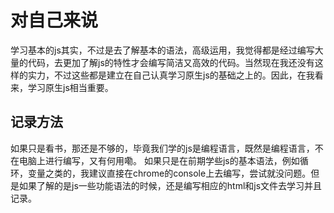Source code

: # 对自己来说

学习基本的js其实，不过是去了解基本的语法，高级运用，我觉得都是经过编写大量的代码，去更加了解js的特性才会编写简洁又高效的代码。当然现在我还没有这样的实力，不过这些都是建立在自己认真学习原生js的基础之上的。因此，在我看来，学习原生js相当重要。

## 记录方法

如果只是看书，那还是不够的，毕竟我们学的js是编程语言，既然是编程语言，不在电脑上进行编写，又有何用嘞。
如果只是在前期学些js的基本语法，例如循环，变量之类的，我建议直接在chrome的console上去编写，尝试就没问题。但是如果了解的是js一些功能语法的时候，还是编写相应的html和js文件去学习并且记录。
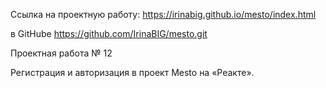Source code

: Ссылка на проектную работу: https://irinabig.github.io/mesto/index.html

в GitHube https://github.com/IrinaBIG/mesto.git

Проектная работа № 12

Регистрация и авторизация в проект Mesto на «Реакте».


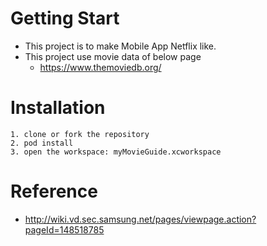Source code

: # Getting Start
- This project is to make Mobile App Netflix like.
- This project use movie data of below page
  - https://www.themoviedb.org/

# Installation
    1. clone or fork the repository
    2. pod install
    3. open the workspace: myMovieGuide.xcworkspace

# Reference
- http://wiki.vd.sec.samsung.net/pages/viewpage.action?pageId=148518785
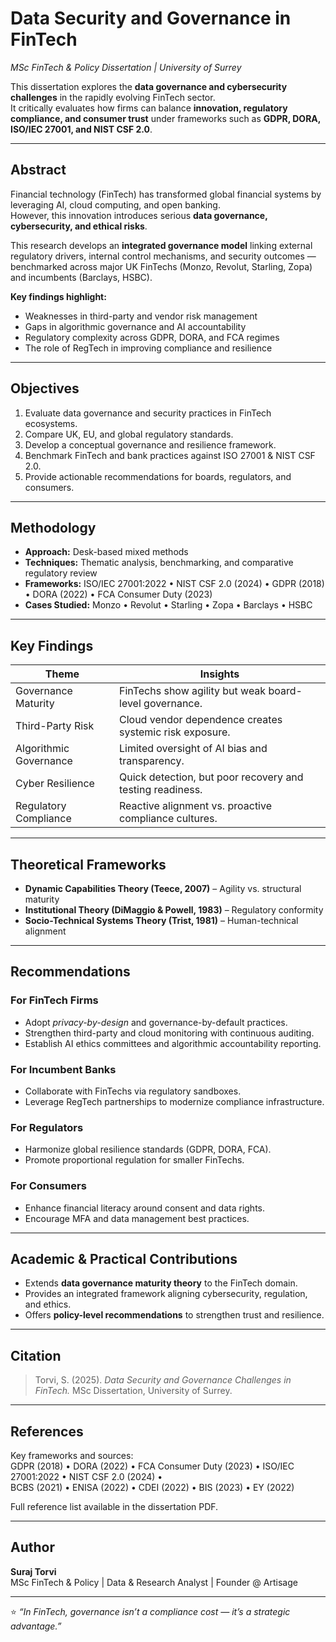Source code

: # Data Security and Governance in FinTech  
*MSc FinTech & Policy Dissertation | University of Surrey*  

This dissertation explores the **data governance and cybersecurity challenges** in the rapidly evolving FinTech sector.  
It critically evaluates how firms can balance **innovation, regulatory compliance, and consumer trust** under frameworks such as **GDPR, DORA, ISO/IEC 27001, and NIST CSF 2.0**.

---

## Abstract
Financial technology (FinTech) has transformed global financial systems by leveraging AI, cloud computing, and open banking.  
However, this innovation introduces serious **data governance, cybersecurity, and ethical risks**.  

This research develops an **integrated governance model** linking external regulatory drivers, internal control mechanisms, and security outcomes — benchmarked across major UK FinTechs (Monzo, Revolut, Starling, Zopa) and incumbents (Barclays, HSBC).  

**Key findings highlight:**
- Weaknesses in third-party and vendor risk management  
- Gaps in algorithmic governance and AI accountability  
- Regulatory complexity across GDPR, DORA, and FCA regimes  
- The role of RegTech in improving compliance and resilience  

---

## Objectives
1. Evaluate data governance and security practices in FinTech ecosystems.  
2. Compare UK, EU, and global regulatory standards.  
3. Develop a conceptual governance and resilience framework.  
4. Benchmark FinTech and bank practices against ISO 27001 & NIST CSF 2.0.  
5. Provide actionable recommendations for boards, regulators, and consumers.  

---

## Methodology
- **Approach:** Desk-based mixed methods  
- **Techniques:** Thematic analysis, benchmarking, and comparative regulatory review  
- **Frameworks:** ISO/IEC 27001:2022 • NIST CSF 2.0 (2024) • GDPR (2018) • DORA (2022) • FCA Consumer Duty (2023)  
- **Cases Studied:** Monzo • Revolut • Starling • Zopa • Barclays • HSBC  

---

## Key Findings
| Theme | Insights |
|-------|-----------|
| Governance Maturity | FinTechs show agility but weak board-level governance. |
| Third-Party Risk | Cloud vendor dependence creates systemic risk exposure. |
| Algorithmic Governance | Limited oversight of AI bias and transparency. |
| Cyber Resilience | Quick detection, but poor recovery and testing readiness. |
| Regulatory Compliance | Reactive alignment vs. proactive compliance cultures. |

---

## Theoretical Frameworks
- **Dynamic Capabilities Theory (Teece, 2007)** – Agility vs. structural maturity  
- **Institutional Theory (DiMaggio & Powell, 1983)** – Regulatory conformity  
- **Socio-Technical Systems Theory (Trist, 1981)** – Human-technical alignment  

---

## Recommendations

### For FinTech Firms
- Adopt *privacy-by-design* and governance-by-default practices.  
- Strengthen third-party and cloud monitoring with continuous auditing.  
- Establish AI ethics committees and algorithmic accountability reporting.  

### For Incumbent Banks
- Collaborate with FinTechs via regulatory sandboxes.  
- Leverage RegTech partnerships to modernize compliance infrastructure.  

### For Regulators
- Harmonize global resilience standards (GDPR, DORA, FCA).  
- Promote proportional regulation for smaller FinTechs.  

### For Consumers
- Enhance financial literacy around consent and data rights.  
- Encourage MFA and data management best practices.  

---

## Academic & Practical Contributions
- Extends **data governance maturity theory** to the FinTech domain.  
- Provides an integrated framework aligning cybersecurity, regulation, and ethics.  
- Offers **policy-level recommendations** to strengthen trust and resilience.  

---

## Citation
> Torvi, S. (2025). *Data Security and Governance Challenges in FinTech.* MSc Dissertation, University of Surrey.

---

## References
Key frameworks and sources:  
GDPR (2018) • DORA (2022) • FCA Consumer Duty (2023) • ISO/IEC 27001:2022 • NIST CSF 2.0 (2024) •  
BCBS (2021) • ENISA (2022) • CDEI (2022) • BIS (2023) • EY (2022)  

Full reference list available in the dissertation PDF.

---

## Author
**Suraj Torvi**  
MSc FinTech & Policy | Data & Research Analyst | Founder @ Artisage  


---

⭐ *“In FinTech, governance isn’t a compliance cost — it’s a strategic advantage.”*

▶ [EXERCISE DIRECTIONS]: Word for word and without pictures, please write out only the lines from the start of the entries through the line containing "This dissertation explores", both included.

▶ [SOLUTION TO THIS PROBLEM]:
Source code

: # 对自己来说

学习基本的js其实，不过是去了解基本的语法，高级运用，我觉得都是经过编写大量的代码，去更加了解js的特性才会编写简洁又高效的代码。当然现在我还没有这样的实力，不过这些都是建立在自己认真学习原生js的基础之上的。因此，在我看来，学习原生js相当重要。

## 记录方法

如果只是看书，那还是不够的，毕竟我们学的js是编程语言，既然是编程语言，不在电脑上进行编写，又有何用嘞。
如果只是在前期学些js的基本语法，例如循环，变量之类的，我建议直接在chrome的console上去编写，尝试就没问题。但是如果了解的是js一些功能语法的时候，还是编写相应的html和js文件去学习并且记录。
Source code

: Ссылка на проектную работу: https://irinabig.github.io/mesto/index.html

в GitHube https://github.com/IrinaBIG/mesto.git

Проектная работа № 12

Регистрация и авторизация в проект Mesto на «Реакте».


Source code

: # Getting Start
- This project is to make Mobile App Netflix like.
- This project use movie data of below page
  - https://www.themoviedb.org/

# Installation
    1. clone or fork the repository
    2. pod install
    3. open the workspace: myMovieGuide.xcworkspace

# Reference
- http://wiki.vd.sec.samsung.net/pages/viewpage.action?pageId=148518785
Source code

: # Data Security and Governance in FinTech  
*MSc FinTech & Policy Dissertation | University of Surrey*  

This dissertation explores the **data governance and cybersecurity challenges** in the rapidly evolving FinTech sector.  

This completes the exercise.